Textes mis en ligne le24 février 2003, par Josée RIOPEL, dans le cadre du cours HAR1830 Les arts en Nouvelle-France, au Québec et dans les Canadas avant 1867. Aucune vérification linguistique n'a été faite pour contrôler l'exactitude des transcriptions effectuées par l'équipe d'étudiants.
Peintre français - Puget, Pierre 1935.03.16
Bibliographie de Jacques Robert, n° 124
L'Ordre, 16 mars 1935, p.3.
Sur une belle peinture de Pierre Puget [Note 1. Né à Séon, près Marseille le 31 octobre 1622. mort en 1694. D'après Auguier, Paget serait né en 1620.]
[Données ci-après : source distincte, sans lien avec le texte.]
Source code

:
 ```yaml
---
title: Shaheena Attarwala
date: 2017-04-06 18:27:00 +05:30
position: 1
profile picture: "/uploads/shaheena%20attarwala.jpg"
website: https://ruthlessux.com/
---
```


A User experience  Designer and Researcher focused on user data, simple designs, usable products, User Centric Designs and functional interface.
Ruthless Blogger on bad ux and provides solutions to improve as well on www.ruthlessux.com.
Aux yeux de l'amateur moyen, Pierre Puget est un artiste d'une rare puissance, l'heureux émule du cavalier Bernin, le sculpteur hardi de groupes fortement équilibrés. Et c'est vrai que la gloire du génial Marseillais s'accomode fort bien de quelques uvres pleines d'énergie: les cariatides tourmentées de l'Hôtel de-Ville de Toulon; le Diogène quelque peu déclamatoire mais expressif du Musée du Louvre; surtout le Milon de Crotone, symbole tragique de la propre carrière de l'artiste, audacieuse utilisation du Baroque italien, éloquente affirmation du mouvement dans un art voué, semble-t-il, au repos par l'inertie de la matière.
Mêmes réduites à certaines pièces très connues, la mémoire de Puget n'en souffre pas trop; elle gagne en rayonnement ce qu'elle perd en étendue.
Toutefois, Puget n'est pas qu'un fougueux tailleur de marbre...
Tout jeune, il apprend les rudiments de son art dans la boutique paternelle; puis il est charpentier de marine, sculpteur sur bois, constructeur de galères. C'est là besogne d'apprentissage qui le prépare à une grande variété d'expression. Dans la ville des papes, il rencontre l'artiste qui lui apprend à peindre et l'initie à l'architecture. Pierre de Cortone. De retour en France, après de nombreuses périgrinations en Toscane, sans doute travaille-t-il à l'ornementation des galères du Roi, sans doute s'attaque-t-il avec furie au marbre de Carare et au calcaire de France. Mais - et c'est un aspect quasi ignoré du génie de Puget - il peint des retables, il compose des tableaux d'églises. Jusqu'à ce que son médecin lui interdise la pratique de la peinture, il couvre de couleurs des mêtres et des mêtres de toile, portraits, compositions tirées de la bible, scènes mythologiques.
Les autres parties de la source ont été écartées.